2/11
250人が本棚に入れています
本棚に追加
/163ページ
 今日は、なんだかぼんやりと過ごした一日だった。近くで飛び交う友人達の話題も右から左。もちろん授業だって、先生の質問に答えられず、怒られた。  正直、何を考えて良いか分からなかったのだ。頭で何かを考えようとすれば、どんな内容であれ、必ず千歳の顔が思い浮かぶ。そして、あの祠で施されたキスの事……。結果、モヤモヤとした気持ちの悪い感情に支配されて、体温が上がり、暴れ出したくなってしまうのだ。  一体、自分はどうしてしまったのか。  この感情の名前も分からぬまま、放課後になり。そして、教室まで迎えに来た浩登に――浩登は、昨日の夜から真浩の様子がおかしい事に気付いていたようだけれど、きちんと言葉で尋ねられたのは、二人で下校している時が初めてだった。 「真浩。何かあったんですか?」  ぼんやりと、ただ足を前へ進める事だけに集中していた真浩は、一瞬、浩登に何を尋ねられたのか理解が出来なかった。 「真浩?」 「いや。別に、なんでもない。なんもないし……」  そうですか、と。言及はしないものの、納得はしていない様子だ。真浩が自分から話し出すまで待ってくれているのか、どうやって喋らそうかと策を練っているのかは分からないけれど、それから駅に到着するまで二人の間に会話は無かった。 「では、僕は今から塾に行ってきます。真浩は気をつけて帰るんですよ?」 「……分かってる」  プシュウ、と真浩の後方にバスが到着した。けれど、これは真浩が乗るべきではない『下り線』。ぽつぽつとバスの中から人が降りて来て。

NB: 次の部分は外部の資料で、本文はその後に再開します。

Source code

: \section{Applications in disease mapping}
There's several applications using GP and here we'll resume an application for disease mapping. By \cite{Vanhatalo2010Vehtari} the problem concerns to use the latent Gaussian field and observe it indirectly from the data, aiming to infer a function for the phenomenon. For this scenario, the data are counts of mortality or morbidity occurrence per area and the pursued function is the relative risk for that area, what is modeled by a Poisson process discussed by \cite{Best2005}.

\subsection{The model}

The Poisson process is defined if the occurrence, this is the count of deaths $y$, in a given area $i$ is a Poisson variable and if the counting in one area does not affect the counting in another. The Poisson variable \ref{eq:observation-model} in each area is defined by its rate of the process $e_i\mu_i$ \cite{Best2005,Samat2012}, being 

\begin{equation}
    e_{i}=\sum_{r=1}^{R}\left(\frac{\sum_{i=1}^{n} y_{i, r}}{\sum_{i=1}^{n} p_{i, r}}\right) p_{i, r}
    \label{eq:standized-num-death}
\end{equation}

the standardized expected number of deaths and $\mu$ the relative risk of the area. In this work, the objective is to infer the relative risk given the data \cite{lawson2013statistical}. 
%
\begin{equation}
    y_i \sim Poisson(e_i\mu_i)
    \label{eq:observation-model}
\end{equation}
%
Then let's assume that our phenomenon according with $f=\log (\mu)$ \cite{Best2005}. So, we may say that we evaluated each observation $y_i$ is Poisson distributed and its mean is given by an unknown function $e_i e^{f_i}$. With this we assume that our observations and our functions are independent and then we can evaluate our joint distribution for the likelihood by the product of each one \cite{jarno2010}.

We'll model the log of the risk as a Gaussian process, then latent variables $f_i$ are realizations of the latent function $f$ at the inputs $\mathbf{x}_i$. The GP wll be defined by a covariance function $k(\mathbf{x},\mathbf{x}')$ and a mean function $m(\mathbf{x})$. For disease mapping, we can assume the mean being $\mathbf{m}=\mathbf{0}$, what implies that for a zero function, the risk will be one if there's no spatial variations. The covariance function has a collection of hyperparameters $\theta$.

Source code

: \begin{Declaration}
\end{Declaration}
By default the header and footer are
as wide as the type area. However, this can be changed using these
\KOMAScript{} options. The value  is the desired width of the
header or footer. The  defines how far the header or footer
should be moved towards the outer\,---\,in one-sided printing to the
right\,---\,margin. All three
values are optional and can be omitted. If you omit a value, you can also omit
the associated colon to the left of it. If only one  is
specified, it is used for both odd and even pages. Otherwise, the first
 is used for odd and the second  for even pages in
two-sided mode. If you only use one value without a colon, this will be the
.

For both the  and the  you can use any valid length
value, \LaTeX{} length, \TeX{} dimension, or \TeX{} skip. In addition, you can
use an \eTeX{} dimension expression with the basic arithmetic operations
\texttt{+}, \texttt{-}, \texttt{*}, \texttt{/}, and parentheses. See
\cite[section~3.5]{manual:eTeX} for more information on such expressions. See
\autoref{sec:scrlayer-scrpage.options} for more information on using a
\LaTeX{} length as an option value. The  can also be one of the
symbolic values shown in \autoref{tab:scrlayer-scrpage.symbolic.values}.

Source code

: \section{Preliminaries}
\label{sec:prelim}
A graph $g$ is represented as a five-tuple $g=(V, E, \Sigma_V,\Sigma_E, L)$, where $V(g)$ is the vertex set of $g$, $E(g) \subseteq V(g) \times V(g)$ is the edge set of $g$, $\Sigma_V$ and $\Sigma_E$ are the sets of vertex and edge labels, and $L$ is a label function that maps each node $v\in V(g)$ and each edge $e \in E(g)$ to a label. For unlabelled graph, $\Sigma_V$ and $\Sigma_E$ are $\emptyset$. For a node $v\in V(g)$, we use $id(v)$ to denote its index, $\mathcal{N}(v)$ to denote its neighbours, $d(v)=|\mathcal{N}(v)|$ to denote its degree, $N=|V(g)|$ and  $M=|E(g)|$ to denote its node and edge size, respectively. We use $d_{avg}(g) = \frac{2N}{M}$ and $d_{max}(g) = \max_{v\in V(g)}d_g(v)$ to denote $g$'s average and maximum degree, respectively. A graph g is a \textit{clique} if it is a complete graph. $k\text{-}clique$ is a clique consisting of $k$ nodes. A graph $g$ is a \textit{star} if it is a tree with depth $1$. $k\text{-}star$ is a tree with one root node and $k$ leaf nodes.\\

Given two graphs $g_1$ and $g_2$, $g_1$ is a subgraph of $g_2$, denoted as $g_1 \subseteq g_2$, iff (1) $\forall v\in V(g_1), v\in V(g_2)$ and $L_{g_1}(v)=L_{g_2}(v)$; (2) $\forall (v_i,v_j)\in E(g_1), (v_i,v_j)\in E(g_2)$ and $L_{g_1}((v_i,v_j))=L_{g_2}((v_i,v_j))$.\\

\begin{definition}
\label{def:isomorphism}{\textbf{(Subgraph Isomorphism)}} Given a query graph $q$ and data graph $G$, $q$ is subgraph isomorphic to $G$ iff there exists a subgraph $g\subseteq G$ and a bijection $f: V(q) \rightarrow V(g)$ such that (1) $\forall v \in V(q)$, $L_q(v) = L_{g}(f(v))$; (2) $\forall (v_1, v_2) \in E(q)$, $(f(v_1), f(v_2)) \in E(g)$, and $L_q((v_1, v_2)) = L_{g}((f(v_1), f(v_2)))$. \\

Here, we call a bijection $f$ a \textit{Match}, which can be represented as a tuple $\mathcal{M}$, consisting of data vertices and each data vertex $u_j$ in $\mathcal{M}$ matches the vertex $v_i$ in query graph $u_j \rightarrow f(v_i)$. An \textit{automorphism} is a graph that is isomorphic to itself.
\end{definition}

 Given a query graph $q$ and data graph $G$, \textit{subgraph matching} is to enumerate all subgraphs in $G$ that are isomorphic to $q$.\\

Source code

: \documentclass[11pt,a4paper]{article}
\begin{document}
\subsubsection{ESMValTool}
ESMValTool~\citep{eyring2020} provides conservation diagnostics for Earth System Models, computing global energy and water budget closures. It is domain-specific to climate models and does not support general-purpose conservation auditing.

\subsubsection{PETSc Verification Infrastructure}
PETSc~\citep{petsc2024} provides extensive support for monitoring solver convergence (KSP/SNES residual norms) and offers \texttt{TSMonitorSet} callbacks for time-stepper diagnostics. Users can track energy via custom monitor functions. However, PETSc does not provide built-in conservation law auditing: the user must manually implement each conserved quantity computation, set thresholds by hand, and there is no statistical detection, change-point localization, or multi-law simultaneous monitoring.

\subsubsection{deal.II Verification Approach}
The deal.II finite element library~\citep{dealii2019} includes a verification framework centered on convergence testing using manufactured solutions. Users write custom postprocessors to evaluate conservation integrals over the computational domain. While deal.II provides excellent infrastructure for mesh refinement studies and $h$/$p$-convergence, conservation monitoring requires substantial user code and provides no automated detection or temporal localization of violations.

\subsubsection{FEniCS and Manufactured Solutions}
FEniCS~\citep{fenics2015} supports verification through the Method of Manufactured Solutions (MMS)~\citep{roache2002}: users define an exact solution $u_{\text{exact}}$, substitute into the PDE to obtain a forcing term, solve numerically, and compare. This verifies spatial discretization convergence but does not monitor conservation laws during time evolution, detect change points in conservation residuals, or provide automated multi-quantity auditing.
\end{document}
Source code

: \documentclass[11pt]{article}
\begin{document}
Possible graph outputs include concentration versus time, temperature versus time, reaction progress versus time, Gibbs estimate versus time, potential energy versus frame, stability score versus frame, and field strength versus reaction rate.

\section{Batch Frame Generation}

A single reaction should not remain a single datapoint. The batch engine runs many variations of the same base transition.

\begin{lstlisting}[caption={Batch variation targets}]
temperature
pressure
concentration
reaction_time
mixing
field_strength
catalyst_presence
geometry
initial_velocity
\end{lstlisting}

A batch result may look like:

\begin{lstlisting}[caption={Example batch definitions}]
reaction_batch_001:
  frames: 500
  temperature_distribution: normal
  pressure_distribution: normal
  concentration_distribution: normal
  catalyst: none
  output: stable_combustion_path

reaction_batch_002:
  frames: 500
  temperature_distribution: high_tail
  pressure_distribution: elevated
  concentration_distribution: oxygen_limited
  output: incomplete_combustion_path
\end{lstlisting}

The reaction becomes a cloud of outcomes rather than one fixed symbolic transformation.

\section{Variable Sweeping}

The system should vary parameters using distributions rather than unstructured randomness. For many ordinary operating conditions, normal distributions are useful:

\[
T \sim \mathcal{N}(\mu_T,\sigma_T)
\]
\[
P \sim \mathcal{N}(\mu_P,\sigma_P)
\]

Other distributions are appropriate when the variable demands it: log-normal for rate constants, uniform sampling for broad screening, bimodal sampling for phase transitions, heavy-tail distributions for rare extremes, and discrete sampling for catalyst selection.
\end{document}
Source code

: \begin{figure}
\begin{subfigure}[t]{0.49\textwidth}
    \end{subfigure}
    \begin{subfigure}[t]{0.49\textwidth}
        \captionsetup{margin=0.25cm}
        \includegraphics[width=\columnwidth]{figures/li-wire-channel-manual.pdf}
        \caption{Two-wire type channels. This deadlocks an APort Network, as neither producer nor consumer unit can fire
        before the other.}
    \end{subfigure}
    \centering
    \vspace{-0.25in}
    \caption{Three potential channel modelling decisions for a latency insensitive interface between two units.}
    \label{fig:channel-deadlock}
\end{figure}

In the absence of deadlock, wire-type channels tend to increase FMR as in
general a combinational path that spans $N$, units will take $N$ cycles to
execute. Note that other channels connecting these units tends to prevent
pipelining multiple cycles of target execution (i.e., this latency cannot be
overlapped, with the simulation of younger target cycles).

それと行き違いに手を振ってから乗り込む浩登。その表情はなんだか晴れない。浩登が後ろ髪引かれるような思いでバスに乗りこんで行ったのは真浩のせいなのだけれど、今の真浩には、浩登の気持ちを考えてやる余裕はない。真浩は顔を上げる事が出来ないまま。鉄の箱は走りだして行った。  ……浩登に、全てを話すべきなのだろうか。浩登ならば、この真浩の中に湧きあがるぐちゃぐちゃとした感情の名前を知っているかもしれない。どうすれば、この感情を抑えつける事が出来るのかも。彼ならば、何か……真浩の分からない事を教えてくれるような気がしたから。
/163ページ

最初のコメントを投稿しよう!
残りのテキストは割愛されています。